Die meisten Gründer behandeln ihre Geschäftsidee wie eine Tatsache. "Mein Produkt löst das Problem X für Zielgruppe Y." Das klingt sicher. Es klingt überzeugend. Aber es ist keine Tatsache -- es ist eine Hypothese. Eine Annahme, die erst durch den Kontakt mit der Realität bestätigt oder widerlegt wird.

Bei Startup Burgenland sehen wir das ständig. Gründer kommen zu uns mit einer klaren Vorstellung davon, was der Markt braucht. Sie haben recherchiert, nachgedacht, vielleicht sogar einen Businessplan geschrieben. Und trotzdem stellt sich in den ersten Wochen des Coachings heraus: Mindestens eine zentrale Annahme stimmt nicht. Manchmal ist es die Zielgruppe. Manchmal das Problem. Manchmal die Zahlungsbereitschaft. Aber fast immer liegt irgendwo eine Annahme versteckt, die nicht der Realität entspricht.

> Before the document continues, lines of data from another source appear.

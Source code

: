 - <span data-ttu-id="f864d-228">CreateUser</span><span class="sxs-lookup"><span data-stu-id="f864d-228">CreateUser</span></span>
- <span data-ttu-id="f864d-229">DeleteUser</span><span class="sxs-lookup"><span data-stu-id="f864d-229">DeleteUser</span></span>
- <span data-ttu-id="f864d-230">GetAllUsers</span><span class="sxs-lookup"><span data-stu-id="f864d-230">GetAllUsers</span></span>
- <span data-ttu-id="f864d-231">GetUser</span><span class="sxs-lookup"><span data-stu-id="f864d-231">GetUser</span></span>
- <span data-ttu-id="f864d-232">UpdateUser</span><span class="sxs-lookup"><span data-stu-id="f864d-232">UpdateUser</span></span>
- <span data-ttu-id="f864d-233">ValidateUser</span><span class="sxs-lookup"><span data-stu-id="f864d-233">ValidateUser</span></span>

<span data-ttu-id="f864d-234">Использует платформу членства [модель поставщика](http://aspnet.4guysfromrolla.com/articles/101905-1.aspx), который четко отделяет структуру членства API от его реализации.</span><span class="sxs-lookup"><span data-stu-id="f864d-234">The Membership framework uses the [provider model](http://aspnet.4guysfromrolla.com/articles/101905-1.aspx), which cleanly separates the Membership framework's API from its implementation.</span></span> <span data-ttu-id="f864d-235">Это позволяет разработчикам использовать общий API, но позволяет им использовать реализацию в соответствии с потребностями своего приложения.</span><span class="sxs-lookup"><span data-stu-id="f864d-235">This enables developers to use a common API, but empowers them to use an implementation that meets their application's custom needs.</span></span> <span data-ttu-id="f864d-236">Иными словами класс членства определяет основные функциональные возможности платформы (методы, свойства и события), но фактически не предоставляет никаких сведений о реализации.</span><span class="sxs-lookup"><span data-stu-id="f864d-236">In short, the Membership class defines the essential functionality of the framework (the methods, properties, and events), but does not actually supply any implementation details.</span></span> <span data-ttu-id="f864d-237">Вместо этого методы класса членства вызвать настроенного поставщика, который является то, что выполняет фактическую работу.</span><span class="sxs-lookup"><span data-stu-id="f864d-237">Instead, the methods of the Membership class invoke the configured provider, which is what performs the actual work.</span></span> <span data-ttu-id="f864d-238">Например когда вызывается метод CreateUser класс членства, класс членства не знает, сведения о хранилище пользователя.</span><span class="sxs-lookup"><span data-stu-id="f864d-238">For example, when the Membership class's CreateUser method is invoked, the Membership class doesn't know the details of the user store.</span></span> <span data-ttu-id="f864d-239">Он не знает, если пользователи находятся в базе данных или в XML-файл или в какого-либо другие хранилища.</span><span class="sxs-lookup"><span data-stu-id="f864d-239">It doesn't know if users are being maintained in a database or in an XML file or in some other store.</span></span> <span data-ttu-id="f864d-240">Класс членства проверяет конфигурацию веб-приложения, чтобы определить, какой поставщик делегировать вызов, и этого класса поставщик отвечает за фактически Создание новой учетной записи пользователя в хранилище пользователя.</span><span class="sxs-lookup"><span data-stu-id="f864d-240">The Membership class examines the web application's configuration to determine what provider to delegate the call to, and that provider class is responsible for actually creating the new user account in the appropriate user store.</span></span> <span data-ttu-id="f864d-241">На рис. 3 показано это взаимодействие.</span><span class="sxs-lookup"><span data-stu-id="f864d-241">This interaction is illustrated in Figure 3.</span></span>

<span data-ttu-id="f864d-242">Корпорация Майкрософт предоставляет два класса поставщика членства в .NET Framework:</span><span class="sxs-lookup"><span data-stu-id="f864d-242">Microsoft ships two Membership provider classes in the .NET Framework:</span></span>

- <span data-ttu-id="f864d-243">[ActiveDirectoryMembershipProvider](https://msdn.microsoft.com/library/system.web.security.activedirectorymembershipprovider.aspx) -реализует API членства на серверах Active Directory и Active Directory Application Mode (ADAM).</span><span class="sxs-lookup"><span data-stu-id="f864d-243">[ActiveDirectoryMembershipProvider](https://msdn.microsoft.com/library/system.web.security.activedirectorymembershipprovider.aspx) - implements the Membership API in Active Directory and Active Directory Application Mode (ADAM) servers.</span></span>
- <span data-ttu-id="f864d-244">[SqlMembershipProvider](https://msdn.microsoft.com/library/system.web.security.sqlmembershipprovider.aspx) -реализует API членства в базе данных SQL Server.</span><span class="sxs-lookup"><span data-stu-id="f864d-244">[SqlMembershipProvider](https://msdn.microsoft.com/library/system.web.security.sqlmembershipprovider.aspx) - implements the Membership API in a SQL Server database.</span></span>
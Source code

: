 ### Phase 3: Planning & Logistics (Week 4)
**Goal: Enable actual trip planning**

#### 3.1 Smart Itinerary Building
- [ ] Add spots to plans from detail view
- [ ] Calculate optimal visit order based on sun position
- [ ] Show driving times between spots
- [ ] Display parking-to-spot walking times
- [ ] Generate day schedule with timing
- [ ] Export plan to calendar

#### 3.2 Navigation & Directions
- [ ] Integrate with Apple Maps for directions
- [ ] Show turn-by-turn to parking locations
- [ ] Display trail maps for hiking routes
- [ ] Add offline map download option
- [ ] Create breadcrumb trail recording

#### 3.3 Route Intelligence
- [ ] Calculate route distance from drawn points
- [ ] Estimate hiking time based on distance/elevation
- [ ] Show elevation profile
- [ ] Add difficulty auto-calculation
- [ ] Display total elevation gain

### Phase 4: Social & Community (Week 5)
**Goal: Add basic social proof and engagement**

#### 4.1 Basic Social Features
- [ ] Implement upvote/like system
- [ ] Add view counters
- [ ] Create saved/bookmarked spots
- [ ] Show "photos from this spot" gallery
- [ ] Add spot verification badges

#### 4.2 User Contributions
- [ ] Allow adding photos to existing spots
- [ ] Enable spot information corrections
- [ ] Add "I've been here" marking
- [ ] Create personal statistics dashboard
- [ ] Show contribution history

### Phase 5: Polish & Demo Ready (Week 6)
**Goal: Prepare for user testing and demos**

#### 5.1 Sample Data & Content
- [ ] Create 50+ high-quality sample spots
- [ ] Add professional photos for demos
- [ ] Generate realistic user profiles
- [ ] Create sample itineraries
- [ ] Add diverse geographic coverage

Das ist kein Scheitern. Das ist der Normalfall. Und genau deshalb ist wissenschaftliches Denken so wertvoll für Startups.

Was hat Wissenschaft mit Startups zu tun?

Auf den ersten Blick klingt das nach einem Widerspruch. Wissenschaft ist langsam, bürokratisch, akademisch. Startups sind schnell, pragmatisch, handlungsorientiert. Aber die Grundlogik ist dieselbe: Du stellst eine Hypothese auf, entwirfst ein Experiment, sammelst Daten und ziehst Schlüsse. Dann passt du deine Hypothese an und wiederholst den Prozess.

An den österreichischen FHs -- etwa der FH Campus 02 in Graz oder der FH Burgenland in Eisenstadt -- lernen Studierende im Bereich Innovation Management genau diese Methodik. Forschungsfragen formulieren, Hypothesen ableiten, empirisch testen. Was viele nicht realisieren: Genau das Gleiche macht ein guter Startup-Gründer. Nur schneller und mit weniger Formalismus.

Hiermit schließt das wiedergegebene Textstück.